If political strategists have yet to coin some new buzzword, it’s not for a lack of interest in the Catholic voter. During a presidential election year when campaign teams have targeted religious groups as if something beyond four years of earthly rewards were at stake, Catholic votes have become among the hottest electoral commodities. Republicans and Democrats both realize what one recent poll has only reinforced: Catholics serve as an "indicator of presidential preferences for the entire nation." The candidate who persuaded the most Catholics to choose him won every presidential election from Nixon in 1972 to Clinton in 1996.
The idea that such a stark division in Catholic America exists as it does in the rest of the country might have some merit.
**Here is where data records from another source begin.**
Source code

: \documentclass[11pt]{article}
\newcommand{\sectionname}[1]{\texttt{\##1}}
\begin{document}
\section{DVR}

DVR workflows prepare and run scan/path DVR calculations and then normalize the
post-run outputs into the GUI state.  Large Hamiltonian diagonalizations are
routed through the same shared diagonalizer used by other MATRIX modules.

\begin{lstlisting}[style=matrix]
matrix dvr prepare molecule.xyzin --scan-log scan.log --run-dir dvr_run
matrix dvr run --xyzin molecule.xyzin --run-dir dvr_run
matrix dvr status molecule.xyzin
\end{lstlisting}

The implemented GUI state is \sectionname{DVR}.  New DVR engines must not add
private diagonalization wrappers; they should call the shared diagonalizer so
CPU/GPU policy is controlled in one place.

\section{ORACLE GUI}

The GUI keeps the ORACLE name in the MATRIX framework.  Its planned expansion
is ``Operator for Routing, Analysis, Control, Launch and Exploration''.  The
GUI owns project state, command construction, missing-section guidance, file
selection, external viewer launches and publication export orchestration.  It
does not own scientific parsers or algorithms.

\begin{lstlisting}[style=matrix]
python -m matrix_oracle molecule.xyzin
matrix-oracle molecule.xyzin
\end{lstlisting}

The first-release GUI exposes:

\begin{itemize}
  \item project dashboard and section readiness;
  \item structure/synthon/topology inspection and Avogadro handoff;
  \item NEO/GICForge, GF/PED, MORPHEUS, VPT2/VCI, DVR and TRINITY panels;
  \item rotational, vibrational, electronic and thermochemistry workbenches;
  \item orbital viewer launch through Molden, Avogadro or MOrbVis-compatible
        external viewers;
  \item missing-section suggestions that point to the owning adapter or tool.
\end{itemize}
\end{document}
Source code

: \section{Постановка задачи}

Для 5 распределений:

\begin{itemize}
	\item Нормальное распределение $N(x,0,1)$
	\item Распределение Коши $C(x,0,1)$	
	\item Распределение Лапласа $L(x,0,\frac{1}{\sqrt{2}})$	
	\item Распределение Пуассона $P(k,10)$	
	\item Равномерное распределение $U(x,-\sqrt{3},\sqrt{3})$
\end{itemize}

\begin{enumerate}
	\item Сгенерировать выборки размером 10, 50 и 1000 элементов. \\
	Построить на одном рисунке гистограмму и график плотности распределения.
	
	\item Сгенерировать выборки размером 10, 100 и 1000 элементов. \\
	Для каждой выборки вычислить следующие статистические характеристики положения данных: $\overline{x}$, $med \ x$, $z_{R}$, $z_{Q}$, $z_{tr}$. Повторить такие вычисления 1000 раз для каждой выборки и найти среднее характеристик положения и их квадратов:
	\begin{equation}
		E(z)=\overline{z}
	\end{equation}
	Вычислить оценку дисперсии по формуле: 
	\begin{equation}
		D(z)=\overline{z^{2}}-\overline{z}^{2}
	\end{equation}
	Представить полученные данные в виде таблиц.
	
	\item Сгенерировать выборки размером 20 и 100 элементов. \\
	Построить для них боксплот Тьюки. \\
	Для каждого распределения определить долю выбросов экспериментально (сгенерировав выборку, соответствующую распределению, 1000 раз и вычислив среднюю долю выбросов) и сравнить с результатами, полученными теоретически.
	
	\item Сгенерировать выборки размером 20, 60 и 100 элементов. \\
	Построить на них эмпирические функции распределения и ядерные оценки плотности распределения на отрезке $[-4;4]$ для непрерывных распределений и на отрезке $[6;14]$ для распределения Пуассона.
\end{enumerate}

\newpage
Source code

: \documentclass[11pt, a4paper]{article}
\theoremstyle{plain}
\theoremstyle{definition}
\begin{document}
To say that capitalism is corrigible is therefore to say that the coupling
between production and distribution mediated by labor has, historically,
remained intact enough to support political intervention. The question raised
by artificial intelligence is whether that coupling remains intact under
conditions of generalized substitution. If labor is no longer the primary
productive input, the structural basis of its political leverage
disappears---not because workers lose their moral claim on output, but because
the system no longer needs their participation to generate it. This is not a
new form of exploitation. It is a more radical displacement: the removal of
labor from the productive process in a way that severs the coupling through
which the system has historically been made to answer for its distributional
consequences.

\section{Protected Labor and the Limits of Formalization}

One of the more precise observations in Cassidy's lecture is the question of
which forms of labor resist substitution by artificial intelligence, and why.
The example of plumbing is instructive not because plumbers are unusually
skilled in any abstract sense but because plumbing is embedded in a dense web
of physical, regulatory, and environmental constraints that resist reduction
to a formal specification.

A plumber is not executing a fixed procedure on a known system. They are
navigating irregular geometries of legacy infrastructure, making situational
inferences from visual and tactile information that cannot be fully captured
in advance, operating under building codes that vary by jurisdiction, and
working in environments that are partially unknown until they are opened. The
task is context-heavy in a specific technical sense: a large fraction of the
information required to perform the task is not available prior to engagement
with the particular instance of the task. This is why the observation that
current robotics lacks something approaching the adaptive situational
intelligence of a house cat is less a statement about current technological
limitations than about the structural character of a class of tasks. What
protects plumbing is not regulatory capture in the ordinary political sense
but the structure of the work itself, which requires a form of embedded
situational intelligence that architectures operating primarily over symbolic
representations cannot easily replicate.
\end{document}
According to a recent poll, 40 percent of Catholics will vote for Bush, 40 percent for Kerry, and the rest remain undecided.
I’ve been working the past few months with about a dozen Catholic colleges across the country to encourage a more informed debate on the relationship between Catholic ethics and political issues during this presidential election year. In my travels, I have certainly come across "Red Catholics," or people of faith who are likely to regard criminalizing abortion as their top political priority and are probable Bush supporters. At the same time, I have encountered "Blue Catholics," or people of faith who usually prioritize a more just economy, improved health care, and a foreign policy committed to peace and just trade.